Start of Block

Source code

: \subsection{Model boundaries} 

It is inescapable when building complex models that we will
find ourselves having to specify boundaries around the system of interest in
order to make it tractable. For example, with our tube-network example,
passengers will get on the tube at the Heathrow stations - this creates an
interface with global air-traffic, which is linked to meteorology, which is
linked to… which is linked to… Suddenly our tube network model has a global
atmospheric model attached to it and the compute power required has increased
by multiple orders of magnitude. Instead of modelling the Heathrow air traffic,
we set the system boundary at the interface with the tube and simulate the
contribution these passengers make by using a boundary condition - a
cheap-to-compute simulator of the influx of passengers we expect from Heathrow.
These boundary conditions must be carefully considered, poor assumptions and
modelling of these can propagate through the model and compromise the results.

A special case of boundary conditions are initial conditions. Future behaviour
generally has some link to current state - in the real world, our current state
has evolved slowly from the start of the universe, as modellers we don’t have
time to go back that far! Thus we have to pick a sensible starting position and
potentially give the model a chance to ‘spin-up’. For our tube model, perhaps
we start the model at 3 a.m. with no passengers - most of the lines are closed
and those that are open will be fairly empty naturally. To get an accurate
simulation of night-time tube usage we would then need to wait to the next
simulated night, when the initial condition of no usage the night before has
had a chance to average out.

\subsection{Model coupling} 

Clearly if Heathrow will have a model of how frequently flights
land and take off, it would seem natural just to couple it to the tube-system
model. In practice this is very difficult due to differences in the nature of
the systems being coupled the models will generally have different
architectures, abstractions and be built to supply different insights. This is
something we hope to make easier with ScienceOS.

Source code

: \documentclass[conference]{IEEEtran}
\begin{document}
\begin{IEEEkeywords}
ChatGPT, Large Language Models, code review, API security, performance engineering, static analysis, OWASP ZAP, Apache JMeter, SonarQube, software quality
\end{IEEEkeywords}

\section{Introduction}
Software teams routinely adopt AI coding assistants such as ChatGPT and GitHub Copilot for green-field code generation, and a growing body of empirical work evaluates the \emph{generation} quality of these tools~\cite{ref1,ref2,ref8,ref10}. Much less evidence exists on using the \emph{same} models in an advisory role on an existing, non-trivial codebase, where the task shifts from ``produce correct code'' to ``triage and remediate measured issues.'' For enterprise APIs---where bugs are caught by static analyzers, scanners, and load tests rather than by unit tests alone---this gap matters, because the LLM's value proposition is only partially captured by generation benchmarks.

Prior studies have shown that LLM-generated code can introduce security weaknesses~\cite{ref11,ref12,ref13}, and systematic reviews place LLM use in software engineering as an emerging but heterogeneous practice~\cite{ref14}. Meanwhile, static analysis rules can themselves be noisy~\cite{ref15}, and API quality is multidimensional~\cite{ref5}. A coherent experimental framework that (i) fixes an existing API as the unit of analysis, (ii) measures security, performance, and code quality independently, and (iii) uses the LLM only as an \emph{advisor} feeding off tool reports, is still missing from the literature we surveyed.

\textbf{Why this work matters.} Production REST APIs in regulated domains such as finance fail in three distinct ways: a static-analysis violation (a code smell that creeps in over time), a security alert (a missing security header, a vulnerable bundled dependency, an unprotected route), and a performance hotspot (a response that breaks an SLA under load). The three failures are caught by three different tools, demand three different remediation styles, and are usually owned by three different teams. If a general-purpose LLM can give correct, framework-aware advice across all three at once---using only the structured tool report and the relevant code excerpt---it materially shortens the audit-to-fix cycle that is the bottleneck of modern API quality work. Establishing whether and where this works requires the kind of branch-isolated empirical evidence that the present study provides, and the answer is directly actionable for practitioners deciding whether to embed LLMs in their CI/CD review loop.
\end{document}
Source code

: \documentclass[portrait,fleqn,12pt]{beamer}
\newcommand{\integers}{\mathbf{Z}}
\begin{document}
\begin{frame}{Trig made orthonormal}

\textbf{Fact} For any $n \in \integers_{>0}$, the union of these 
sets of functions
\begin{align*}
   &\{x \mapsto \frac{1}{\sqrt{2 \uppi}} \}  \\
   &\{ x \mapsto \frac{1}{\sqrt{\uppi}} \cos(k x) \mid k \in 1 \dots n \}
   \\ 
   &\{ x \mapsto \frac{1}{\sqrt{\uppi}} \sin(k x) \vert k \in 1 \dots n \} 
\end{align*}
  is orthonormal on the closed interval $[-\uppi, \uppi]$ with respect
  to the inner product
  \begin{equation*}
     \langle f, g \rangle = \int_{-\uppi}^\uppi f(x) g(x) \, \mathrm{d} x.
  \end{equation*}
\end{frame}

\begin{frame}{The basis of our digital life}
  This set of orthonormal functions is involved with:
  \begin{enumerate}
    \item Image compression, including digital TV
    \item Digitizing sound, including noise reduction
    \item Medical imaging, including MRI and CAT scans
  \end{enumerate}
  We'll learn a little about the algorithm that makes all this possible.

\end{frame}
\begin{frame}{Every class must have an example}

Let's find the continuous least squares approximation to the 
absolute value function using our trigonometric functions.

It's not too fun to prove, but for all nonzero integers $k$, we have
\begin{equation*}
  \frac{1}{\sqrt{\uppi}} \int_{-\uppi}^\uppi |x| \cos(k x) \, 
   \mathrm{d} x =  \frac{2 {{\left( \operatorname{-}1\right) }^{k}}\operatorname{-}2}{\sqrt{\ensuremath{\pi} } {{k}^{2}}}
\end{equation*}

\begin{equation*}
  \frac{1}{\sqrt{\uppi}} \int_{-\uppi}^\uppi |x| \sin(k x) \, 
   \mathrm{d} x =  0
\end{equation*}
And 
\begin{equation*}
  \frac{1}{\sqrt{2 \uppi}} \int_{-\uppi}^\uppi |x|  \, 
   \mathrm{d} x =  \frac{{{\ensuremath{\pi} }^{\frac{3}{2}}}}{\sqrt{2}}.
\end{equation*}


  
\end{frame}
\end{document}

End of Block

_What you will do:_
Exactly as they appear, please write out the lines from the opening of the listing above down to the line containing "simulation of night-time", with both end lines included.

_Task result:_
Source code

: \subsection{Model boundaries} 

It is inescapable when building complex models that we will
find ourselves having to specify boundaries around the system of interest in
order to make it tractable. For example, with our tube-network example,
passengers will get on the tube at the Heathrow stations - this creates an
interface with global air-traffic, which is linked to meteorology, which is
linked to… which is linked to… Suddenly our tube network model has a global
atmospheric model attached to it and the compute power required has increased
by multiple orders of magnitude. Instead of modelling the Heathrow air traffic,
we set the system boundary at the interface with the tube and simulate the
contribution these passengers make by using a boundary condition - a
cheap-to-compute simulator of the influx of passengers we expect from Heathrow.
These boundary conditions must be carefully considered, poor assumptions and
modelling of these can propagate through the model and compromise the results.

A special case of boundary conditions are initial conditions. Future behaviour
generally has some link to current state - in the real world, our current state
has evolved slowly from the start of the universe, as modellers we don’t have
time to go back that far! Thus we have to pick a sensible starting position and
potentially give the model a chance to ‘spin-up’. For our tube model, perhaps
we start the model at 3 a.m. with no passengers - most of the lines are closed
and those that are open will be fairly empty naturally. To get an accurate
simulation of night-time tube usage we would then need to wait to the next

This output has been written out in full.